• [Task to carry out]
Check each line below for the word "yangspot". Then give only how many lines have it.

[Document images with source code]
────────

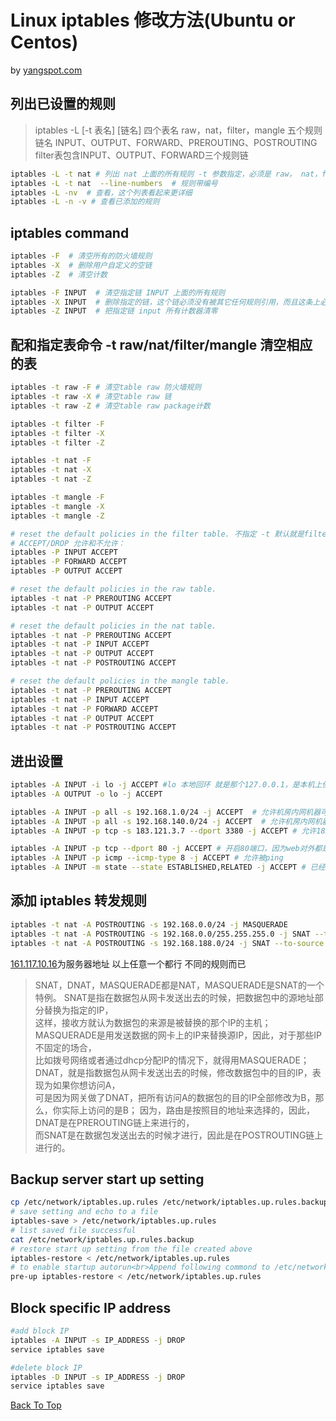 # Linux iptables 修改方法(Ubuntu or Centos)
by [yangspot.com](https://yangspot.com)

## 列出已设置的规则
>iptables -L [-t 表名] [链名]
>四个表名 raw，nat，filter，mangle
>五个规则链名 INPUT、OUTPUT、FORWARD、PREROUTING、POSTROUTING
>filter表包含INPUT、OUTPUT、FORWARD三个规则链

```sh
iptables -L -t nat # 列出 nat 上面的所有规则 -t 参数指定，必须是 raw， nat，filter，mangle 中的一个
iptables -L -t nat  --line-numbers  # 规则带编号
iptables -L -nv  # 查看，这个列表看起来更详细
iptables -L -n -v # 查看已添加的规则
```

## iptables command 
```sh
iptables -F  # 清空所有的防火墙规则
iptables -X  # 删除用户自定义的空链
iptables -Z  # 清空计数

iptables -F INPUT  # 清空指定链 INPUT 上面的所有规则
iptables -X INPUT  # 删除指定的链，这个链必须没有被其它任何规则引用，而且这条上必须没有任何规则。
iptables -Z INPUT  # 把指定链 input 所有计数器清零
```
## 配和指定表命令 -t raw/nat/filter/mangle 清空相应的表
```sh
iptables -t raw -F # 清空table raw 防火墙规则
iptables -t raw -X # 清空table raw 链
iptables -t raw -Z # 清空table raw package计数

iptables -t filter -F
iptables -t filter -X
iptables -t filter -Z

iptables -t nat -F 
iptables -t nat -X 
iptables -t nat -Z 

iptables -t mangle -F
iptables -t mangle -X
iptables -t mangle -Z

# reset the default policies in the filter table. 不指定 -t 默认就是filter table. 
# ACCEPT/DROP 允许和不允许：
iptables -P INPUT ACCEPT
iptables -P FORWARD ACCEPT
iptables -P OUTPUT ACCEPT

# reset the default policies in the raw table.
iptables -t nat -P PREROUTING ACCEPT
iptables -t nat -P OUTPUT ACCEPT

# reset the default policies in the nat table.
iptables -t nat -P PREROUTING ACCEPT
iptables -t nat -P INPUT ACCEPT
iptables -t nat -P OUTPUT ACCEPT
iptables -t nat -P POSTROUTING ACCEPT

# reset the default policies in the mangle table.
iptables -t nat -P PREROUTING ACCEPT
iptables -t nat -P INPUT ACCEPT
iptables -t nat -P FORWARD ACCEPT
iptables -t nat -P OUTPUT ACCEPT
iptables -t nat -P POSTROUTING ACCEPT

```
## 进出设置
```sh
iptables -A INPUT -i lo -j ACCEPT #lo 本地回环 就是那个127.0.0.1，是本机上使用的,它进与出都设置为允许
iptables -A OUTPUT -o lo -j ACCEPT

iptables -A INPUT -p all -s 192.168.1.0/24 -j ACCEPT  # 允许机房内网机器可以访问
iptables -A INPUT -p all -s 192.168.140.0/24 -j ACCEPT  # 允许机房内网机器可以访问
iptables -A INPUT -p tcp -s 183.121.3.7 --dport 3380 -j ACCEPT # 允许183.121.3.7访问本机的3380端口

iptables -A INPUT -p tcp --dport 80 -j ACCEPT # 开启80端口，因为web对外都是这个端口
iptables -A INPUT -p icmp --icmp-type 8 -j ACCEPT # 允许被ping
iptables -A INPUT -m state --state ESTABLISHED,RELATED -j ACCEPT # 已经建立的连接得让它进来
```
## 添加 iptables 转发规则 
```sh
iptables -t nat -A POSTROUTING -s 192.168.0.0/24 -j MASQUERADE 
iptables -t nat -A POSTROUTING -s 192.168.0.0/255.255.255.0 -j SNAT --to-source 47.254.45.119
iptables -t nat -A POSTROUTING -s 192.168.188.0/24 -j SNAT --to-source 47.254.45.119
```
[161.117.10.16](http://www.yangspot.com)为服务器地址
以上任意一个都行 不同的规则而已
>SNAT，DNAT，MASQUERADE都是NAT，MASQUERADE是SNAT的一个特例。
>SNAT是指在数据包从网卡发送出去的时候，把数据包中的源地址部分替换为指定的IP，<br>这样，接收方就认为数据包的来源是被替换的那个IP的主机；
>MASQUERADE是用发送数据的网卡上的IP来替换源IP，因此，对于那些IP不固定的场合，<br>比如拨号网络或者通过dhcp分配IP的情况下，就得用MASQUERADE；
>DNAT，就是指数据包从网卡发送出去的时候，修改数据包中的目的IP，表现为如果你想访问A，<br>可是因为网关做了DNAT，把所有访问A的数据包的目的IP全部修改为B，那么，你实际上访问的是B；
>因为，路由是按照目的地址来选择的，因此，DNAT是在PREROUTING链上来进行的，<br>而SNAT是在数据包发送出去的时候才进行，因此是在POSTROUTING链上进行的。

## Backup server start up setting
```sh
cp /etc/network/iptables.up.rules /etc/network/iptables.up.rules.backup
# save setting and echo to a file
iptables-save > /etc/network/iptables.up.rules
# list saved file successful
cat /etc/network/iptables.up.rules.backup
# restore start up setting from the file created above
iptables-restore < /etc/network/iptables.up.rules
# to enable startup autorun<br>Append following commond to /etc/network/interface file
pre-up iptables-restore < /etc/network/iptables.up.rules
``` 

## Block specific IP address
```sh
#add block IP
iptables -A INPUT -s IP_ADDRESS -j DROP
service iptables save

#delete block IP
iptables -D INPUT -s IP_ADDRESS -j DROP
service iptables save

``` 

[Back To Top](#)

────────

• [Exercise answer]
2